Outsiders tend to view farmers as very traditional: working together, eating together, going to bed early before rising to start all over. Many admire the work ethic and conventional lifestyle of family farming.

“It puts pressure on us because in the same breath, the same people who say that say if they had to work with their family they would die,” Peters said. She believes the struggle is widespread, as 97% of farms are family farms.

“The tough relationship for me … is the parent/child relationship,” she said. “It’s really hard. When I hear of a child going back to the family farm, I seek them out and tell them it’s hard. You’ll feel completely inadequate. There’s a difference between growing up working for them and coming back as an adult and working for them. There’s a whole lot of different emotions. You’re coming in to take over part of the farm and your parent or parents don’t want to give that up.”
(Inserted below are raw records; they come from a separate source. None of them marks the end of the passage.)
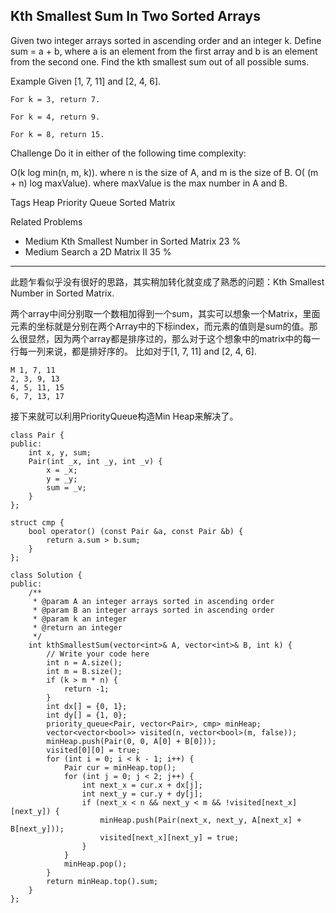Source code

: ## Kth Smallest Sum In Two Sorted Arrays  ##

Given two integer arrays sorted in ascending order and an integer k. Define sum = a + b, where a is an element from the first array and b is an element from the second one. Find the kth smallest sum out of all possible sums.

Example
Given [1, 7, 11] and [2, 4, 6].

	For k = 3, return 7.
	
	For k = 4, return 9.
	
	For k = 8, return 15.

Challenge 
Do it in either of the following time complexity:

O(k log min(n, m, k)). where n is the size of A, and m is the size of B.
O( (m + n) log maxValue). where maxValue is the max number in A and B.

Tags 
Heap Priority Queue Sorted Matrix

Related Problems 

- Medium Kth Smallest Number in Sorted Matrix 23 %
- Medium Search a 2D Matrix II 35 %

----------
此题乍看似乎没有很好的思路，其实稍加转化就变成了熟悉的问题：Kth Smallest Number in Sorted Matrix.

两个array中间分别取一个数相加得到一个sum，其实可以想象一个Matrix，里面元素的坐标就是分别在两个Array中的下标index，而元素的值则是sum的值。那么很显然，因为两个array都是排序过的，那么对于这个想象中的matrix中的每一行每一列来说，都是排好序的。
比如对于[1, 7, 11] and [2, 4, 6].

	M 1, 7, 11
	2, 3, 9, 13
	4, 5, 11, 15
	6, 7, 13, 17
接下来就可以利用PriorityQueue构造Min Heap来解决了。

	class Pair {
	public:
	    int x, y, sum;
	    Pair(int _x, int _y, int _v) {
	        x = _x;
	        y = _y;
	        sum = _v;
	    }
	};
	
	struct cmp {
	    bool operator() (const Pair &a, const Pair &b) {
	        return a.sum > b.sum;
	    }
	};
	
	class Solution {
	public:
	    /**
	     * @param A an integer arrays sorted in ascending order
	     * @param B an integer arrays sorted in ascending order
	     * @param k an integer
	     * @return an integer
	     */
	    int kthSmallestSum(vector<int>& A, vector<int>& B, int k) {
	        // Write your code here
	        int n = A.size();
	        int m = B.size();
	        if (k > m * n) {
	            return -1;
	        }
	        int dx[] = {0, 1};
	        int dy[] = {1, 0};
	        priority_queue<Pair, vector<Pair>, cmp> minHeap;
	        vector<vector<bool>> visited(n, vector<bool>(m, false));
	        minHeap.push(Pair(0, 0, A[0] + B[0]));
	        visited[0][0] = true;
	        for (int i = 0; i < k - 1; i++) {
	            Pair cur = minHeap.top();
	            for (int j = 0; j < 2; j++) {
	                int next_x = cur.x + dx[j];
	                int next_y = cur.y + dy[j];
	                if (next_x < n && next_y < m && !visited[next_x][next_y]) {
	                    minHeap.push(Pair(next_x, next_y, A[next_x] + B[next_y]));
	                    visited[next_x][next_y] = true;
	                }
	            }
	            minHeap.pop();
	        }
	        return minHeap.top().sum;
	    }
	};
Part of the struggle is that parents don’t want to see their children make the same mistakes they did; however, sometimes that has to happen for growth to occur. The parent/child relationship also changes as now the children are also adults and coworkers.

Sibling clashes can also make working together challenging. “We can be more sensitive to our family than other people and take it personally,” Peters said. “I’ll say things to Cole, my brother, that I won’t say to others. It’s not right but it’s true.”

The hardest part is communication, Peters said. “My brother and I have an unspoken thing where we can go through an entire milking without speaking, just pointing and grunting.” Other times, when they try to communicate, friction arises.

“Working together is not easy, but it’s the only job where I can say ‘Bite me’ and go to the house and not get fired,” Peters said. “When you work with your family, you can have those fall-apart moments and come back and make it work. Our family knows us better than anyone and they’ll forgive us more.”

Her father tends to work through plans mentally and then tells his children what he wants them to do. While that worked when they were children, they’re grown now.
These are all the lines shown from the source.